* EXERCISE OBJECTIVE:
Find the string "command" in the data, and copy out each line that has it.

Stored entries:
::::

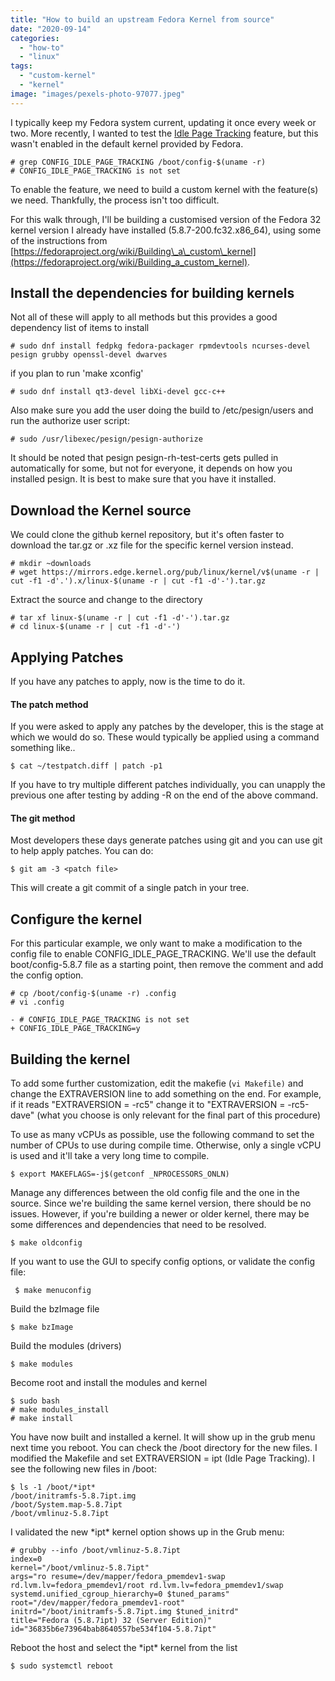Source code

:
 ```yaml
---
title: "How to build an upstream Fedora Kernel from source"
date: "2020-09-14"
categories: 
  - "how-to"
  - "linux"
tags: 
  - "custom-kernel"
  - "kernel"
image: "images/pexels-photo-97077.jpeg"
---
```


I typically keep my Fedora system current, updating it once every week or two. More recently, I wanted to test the [Idle Page Tracking](https://www.kernel.org/doc/html/latest/admin-guide/mm/idle_page_tracking.html#) feature, but this wasn't enabled in the default kernel provided by Fedora.

```
# grep CONFIG_IDLE_PAGE_TRACKING /boot/config-$(uname -r)
# CONFIG_IDLE_PAGE_TRACKING is not set
```

To enable the feature, we need to build a custom kernel with the feature(s) we need. Thankfully, the process isn't too difficult.

For this walk through, I'll be building a customised version of the Fedora 32 kernel version I already have installed (5.8.7-200.fc32.x86\_64), using some of the instructions from [https://fedoraproject.org/wiki/Building\_a\_custom\_kernel](https://fedoraproject.org/wiki/Building_a_custom_kernel).

## Install the dependencies for building kernels

Not all of these will apply to all methods but this provides a good dependency list of items to install

```
# sudo dnf install fedpkg fedora-packager rpmdevtools ncurses-devel pesign grubby openssl-devel dwarves
```

if you plan to run 'make xconfig'

```
# sudo dnf install qt3-devel libXi-devel gcc-c++
```

Also make sure you add the user doing the build to /etc/pesign/users and run the authorize user script:

```
# sudo /usr/libexec/pesign/pesign-authorize
```

It should be noted that pesign pesign-rh-test-certs gets pulled in automatically for some, but not for everyone, it depends on how you installed pesign. It is best to make sure that you have it installed.

## Download the Kernel source

We could clone the github kernel repository, but it's often faster to download the tar.gz or .xz file for the specific kernel version instead.

```
# mkdir ~downloads
# wget https://mirrors.edge.kernel.org/pub/linux/kernel/v$(uname -r | cut -f1 -d'.').x/linux-$(uname -r | cut -f1 -d'-').tar.gz
```

Extract the source and change to the directory

```
# tar xf linux-$(uname -r | cut -f1 -d'-').tar.gz
# cd linux-$(uname -r | cut -f1 -d'-')
```

## Applying Patches

If you have any patches to apply, now is the time to do it.

#### The patch method

If you were asked to apply any patches by the developer, this is the stage at which we would do so. These would typically be applied using a command something like..

```
$ cat ~/testpatch.diff | patch -p1
```

If you have to try multiple different patches individually, you can unapply the previous one after testing by adding -R on the end of the above command.

#### The git method

Most developers these days generate patches using git and you can use git to help apply patches. You can do:

```
$ git am -3 <patch file>
```

This will create a git commit of a single patch in your tree.

## Configure the kernel

For this particular example, we only want to make a modification to the config file to enable CONFIG\_IDLE\_PAGE\_TRACKING. We'll use the default boot/config-5.8.7 file as a starting point, then remove the comment and add the config option.

```
# cp /boot/config-$(uname -r) .config
# vi .config

- # CONFIG_IDLE_PAGE_TRACKING is not set
+ CONFIG_IDLE_PAGE_TRACKING=y
```

## Building the kernel

To add some further customization, edit the makefie (`vi Makefile)` and change the EXTRAVERSION line to add something on the end. For example, if it reads "EXTRAVERSION = -rc5" change it to "EXTRAVERSION = -rc5-dave" (what you choose is only relevant for the final part of this procedure)

To use as many vCPUs as possible, use the following command to set the number of CPUs to use during compile time. Otherwise, only a single vCPU is used and it'll take a very long time to compile.

```
$ export MAKEFLAGS=-j$(getconf _NPROCESSORS_ONLN)
```

Manage any differences between the old config file and the one in the source. Since we're building the same kernel version, there should be no issues. However, if you're building a newer or older kernel, there may be some differences and dependencies that need to be resolved.

```
$ make oldconfig
```

If you want to use the GUI to specify config options, or validate the config file:

```
 $ make menuconfig 
```

Build the bzImage file

```
$ make bzImage
```

Build the modules (drivers)

```
$ make modules
```

Become root and install the modules and kernel

```
$ sudo bash
# make modules_install
# make install
```

You have now built and installed a kernel. It will show up in the grub menu next time you reboot. You can check the /boot directory for the new files. I modified the Makefile and set EXTRAVERSION = ipt (Idle Page Tracking). I see the following new files in /boot:

```
$ ls -1 /boot/*ipt*
/boot/initramfs-5.8.7ipt.img
/boot/System.map-5.8.7ipt
/boot/vmlinuz-5.8.7ipt
```

I validated the new \*ipt\* kernel option shows up in the Grub menu:

```
# grubby --info /boot/vmlinuz-5.8.7ipt
index=0
kernel="/boot/vmlinuz-5.8.7ipt"
args="ro resume=/dev/mapper/fedora_pmemdev1-swap rd.lvm.lv=fedora_pmemdev1/root rd.lvm.lv=fedora_pmemdev1/swap systemd.unified_cgroup_hierarchy=0 $tuned_params"
root="/dev/mapper/fedora_pmemdev1-root"
initrd="/boot/initramfs-5.8.7ipt.img $tuned_initrd"
title="Fedora (5.8.7ipt) 32 (Server Edition)"
id="36835b6e73964bab8640557be534f104-5.8.7ipt"
```

Reboot the host and select the \*ipt\* kernel from the list

```
$ sudo systemctl reboot 
```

::::

* WRITTEN RESPONSE:
If you were asked to apply any patches by the developer, this is the stage at which we would do so. These would typically be applied using a command something like..
If you have to try multiple different patches individually, you can unapply the previous one after testing by adding -R on the end of the above command.
To use as many vCPUs as possible, use the following command to set the number of CPUs to use during compile time. Otherwise, only a single vCPU is used and it'll take a very long time to compile.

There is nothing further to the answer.